JL est un enfant de la Ddas. Au bout d’un temps, on lui a trouvé des parents d’accueil, qu’il considère encore comme ses parents. Des fermiers, agriculteurs employés çà ou là, que j’imagine très pauvres. Très tôt il a travaillé pour eux. Il a aussi appris la menuiserie. Il entend parler d’une offre d’emploi à Paris. Il n’a pas l’argent pour vivre dans cette ville, mais une amie (ou une cousine) y vit, et est prête à le loger. C’est une agence en intérim, qui lui fait faire de la menuiserie — JL ne savait même pas ce que c’était que l’intérim. On lui offre 200 francs par jour d’indemnités, car il se déclare vivre dans le Nord — alors qu’il loge sur place en secret. Il se fait un fric de fou, est envoyé aux quatre coins du monde et de la France. Au bout de deux ans, il a gagné suffisamment pour s’installer à Soissons. Il achète une maison non loin, à Ambleny, pour y mettre sa famille qui commence à venir. En face de la maison, c’est la maison de plaisance des Habib, ils viennent certains week-ends. JL finira par travailler comme formateur pour les handicapés. Il a un enfant, puis deux. Joie.

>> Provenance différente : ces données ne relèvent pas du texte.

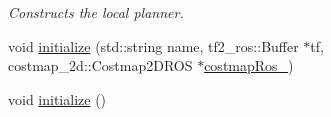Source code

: \begin{DoxyCompactItemize}
\begin{DoxyCompactList}\small\item\em Constructs the local planner. \end{DoxyCompactList}\item 
void \hyperlink{classmove__base__z__client_1_1backward__local__planner_1_1BackwardLocalPlanner_ad31278d3b0f2d990c5e5fe440809c864}{initialize} (std\+::string name, tf2\+\_\+ros\+::\+Buffer $\ast$tf, costmap\+\_\+2d\+::\+Costmap2\+D\+R\+OS $\ast$\hyperlink{classmove__base__z__client_1_1backward__local__planner_1_1BackwardLocalPlanner_a865618f84238fe6ff437d1e38ec5fec0}{costmap\+Ros\+\_\+})
\item 
void \hyperlink{classmove__base__z__client_1_1backward__local__planner_1_1BackwardLocalPlanner_acdb083587fd77dc2c8d617751ac08f74}{initialize} ()
\end{DoxyCompactItemize}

Ils grandissent, se développent avec force en se frottant à la nature qui les entoure. L’un des deux est ambitieux, il veut travailler, deviendra tourneur-fraiseur et restera dans la région. L’autre, Antoine, grandit avec l’ambition inverse de devenir « chômeur professionnel ». C’est Abel et Caïn, avec le drame mais sans le meurtre.
Antoine a 16 ans, et ce jour-là il accompagne un ami qui doit couper des arbres au bord de la route. Quelque chose rate, un arbre tombe du mauvais côté, sur lui. Il meurt. Depuis 8 ans, ses parents ne s'en remettent pas.

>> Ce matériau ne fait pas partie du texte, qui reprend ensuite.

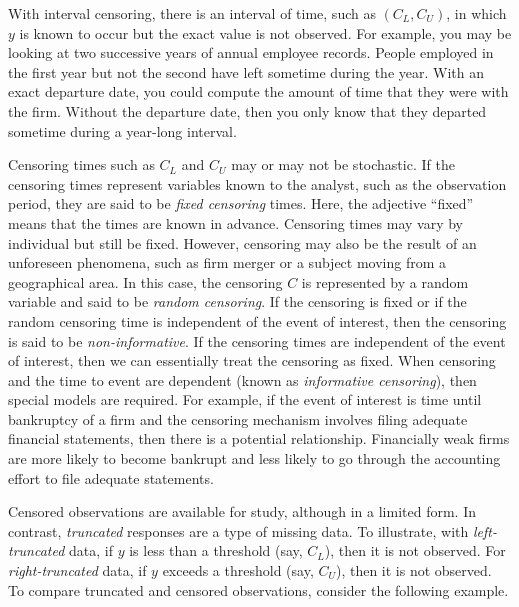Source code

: 
With interval censoring, there is an interval of time, such as
$(C_L, C_U)$, in which $y$ is known to occur but the exact value is
not observed. For example, you may be looking at two successive
years of annual employee records. People employed in the first year
but not the second have left sometime during the year. With an exact
departure date, you could compute the amount of time that they were
with the firm. Without the departure date, then you only know that
they departed sometime during a year-long interval.



Censoring times such as $C_L$ and $C_U$ may or may not be
stochastic. If the censoring times represent variables known to the
analyst, such as the observation period, they are said to be
\emph{fixed censoring} times. Here, the adjective ``fixed'' means
that the times are known in advance. Censoring times may vary by
individual but still be fixed. However, censoring may also be the
result of an unforeseen phenomena, such as firm merger or a subject
moving from a geographical area. In this case, the censoring $C$ is
represented by a random variable and said to be \emph{random
censoring}. If the censoring is fixed or if the random censoring
time is independent of the event of interest, then the censoring is
said to be \emph{non-informative}. If the censoring times are
independent of the event of interest, then we can essentially treat
the censoring as fixed. When censoring and the time to event are
dependent (known as \emph{informative censoring}), then special
models are required. For example, if the event of interest is time
until bankruptcy of a firm and the censoring mechanism involves
filing adequate financial statements, then there is a potential
relationship. Financially weak firms are more likely to become
bankrupt and less likely to go through the accounting effort to file
adequate statements.

Censored observations are available for study, although in a limited
form. In contrast, \emph{truncated} responses are a type of missing
data. To illustrate, with \emph{left-truncated }data, if $y$ is less
than a threshold (say, $C_L$), then it is not observed. For
\emph{right-truncated} data, if $y$ exceeds a threshold (say,
$C_U$), then it is not observed. To compare truncated and censored
observations, consider the following
example.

Surtout pas la mère. Elle m’a à peine adressé la parole, mais j’ai pu apercevoir son regard, toujours vide, comme démeublé de sa vie, quand elle traîne ses savates dans la maison. Elle ne mange plus jamais le soir, elle n’a jamais faim. Au début, elle se forçait à venir à table, elle y restait sans toucher son assiette. Maintenant elle assume, elle reste accrochée devant la télévision, même quand il y a des invités. La plupart du temps, son mari mange seul, et boit seul. Elle dit à peine bonjour. Elle se jette dans le sport comme une folle, court à midi, court le soir, court tout le temps. Mais ne parle jamais de son fils. On sait que le fils est mort, mais on ne sait pas quelle portion d’elle est encore en vie.

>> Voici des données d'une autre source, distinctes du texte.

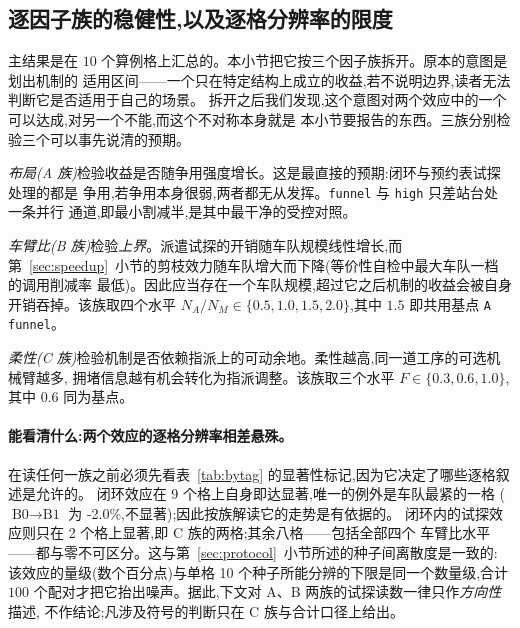 \documentclass[manuscript,screen,review]{acmart}
\newcommand{\NCases}{10}
\newcommand{\NSeeds}{10}
\newcommand{\NPairs}{100}
\newcommand{\CellsSigLoop}{9}
\newcommand{\CellsSigProbe}{2}
\newcommand{\GainLoopStarve}{-2.0\%}     %
\begin{document}

\subsection{逐因子族的稳健性,以及逐格分辨率的限度}
\label{sec:whichcongestion}

主结果是在 $\NCases$ 个算例格上汇总的。本小节把它按三个因子族拆开。原本的意图是划出机制的
适用区间——一个只在特定结构上成立的收益,若不说明边界,读者无法判断它是否适用于自己的场景。
拆开之后我们发现,这个意图对两个效应中的一个可以达成,对另一个不能,而这个不对称本身就是
本小节要报告的东西。三族分别检验三个可以事先说清的预期。

\emph{布局(A 族)}检验收益是否随争用强度增长。这是最直接的预期:闭环与预约表试探处理的都是
争用,若争用本身很弱,两者都无从发挥。\texttt{funnel} 与 \texttt{high} 只差站台处一条并行
通道,即最小割减半,是其中最干净的受控对照。

\emph{车臂比(B 族)}检验\emph{上界}。派遣试探的开销随车队规模线性增长,而
第~\ref{sec:speedup}~小节的剪枝效力随车队增大而下降(等价性自检中最大车队一档的调用削减率
最低)。因此应当存在一个车队规模,超过它之后机制的收益会被自身开销吞掉。该族取四个水平
$N_A/N_M\in\{0.5,1.0,1.5,2.0\}$,其中 $1.5$ 即共用基点 \texttt{A funnel}。

\emph{柔性(C 族)}检验机制是否依赖指派上的可动余地。柔性越高,同一道工序的可选机械臂越多,
拥堵信息越有机会转化为指派调整。该族取三个水平 $F\in\{0.3,0.6,1.0\}$,其中 $0.6$ 同为基点。

\paragraph{能看清什么:两个效应的逐格分辨率相差悬殊。}
在读任何一族之前必须先看表~\ref{tab:bytag} 的显著性标记,因为它决定了哪些逐格叙述是允许的。
闭环效应在 \CellsSigLoop{} 个格上自身即达显著,唯一的例外是车队最紧的一格
($\text{B0}\to\text{B1}$ 为 \GainLoopStarve{},不显著);因此按族解读它的走势是有依据的。
闭环内的试探效应则只在 \CellsSigProbe{} 个格上显著,即 C 族的两格;其余八格——包括全部四个
车臂比水平——都与零不可区分。这与第~\ref{sec:protocol}~小节所述的种子间离散度是一致的:
该效应的量级(数个百分点)与单格 \NSeeds{} 个种子所能分辨的下限是同一个数量级,合计
$\NPairs$ 个配对才把它抬出噪声。据此,下文对 A、B 两族的试探读数一律只作\emph{方向性}描述,
不作结论;凡涉及符号的判断只在 C 族与合计口径上给出。
\end{document}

JL, qui a été le seul à aller voir un psy (même s’il doute que ça ait servi à quelque chose) est encore présent. Très présent. Il boit pas mal, et surtout parle tout le temps d'Antoine (et à peine de son autre fils). Je mange avec lui, et la moindre discussion revient au fils mort, comme un élastique tendu. Aux détails de l’embaumeur. Aux papiers de l’après-mort. Un cadre photo numérique affiche, dans un slide-show aléatoire et sans fin, des photos de la famille. La moitié montre Antoine. Ça me fait penser aux photos qui défilaient sur les murs du crématorium à la mort des grands-parents d’AB. Leur cuisine est une cérémonie funéraire permanente.
Et puis il y a le lac Antoine.
A côté de la maison de JL (et devant celle de mon grand-père) se tient une grande forêt qui, petit, m’effrayait un peu. A la mort de son fils, Jean-Louis a décidé d’en racheter un bout, d’y faire couper les arbres, et d’y creuser un étang. Ça sera le « lac Antoine », érigé en son honneur, en même temps que pour l’agrément des survivants : on y pêche, on s’y baigne, on l’admire le matin. Il y a mis des poissons, des canards, un faux héron pour effrayer les vrais.
Quand le lac a été fini, JL a organisé une fête pour ceux qui avaient aidé, pour les proches, pour les voisins. Trois cent personnes sont passées sur le week-end. Des centaines de litres d’alcool. Une petite montgolfière de bougies pour faire s’envoler l’adieu à Antoine. Une sacrée chouille aussi, j’imagine. Comme un mariage en somme. On m'a dit que c'était glauque, mais c'est aussi assez beau. Je rêverais d’avoir assisté à cette scène digne d’un film, j’aurais aimé faire partie, comme mon grand-père qui y était mais ne m’en a jamais parlé, de ce mélange d’artisans, d’ouvriers, de fermiers et de bourgeois venus refaire, autour d’un étang morbide, un enterrement festif.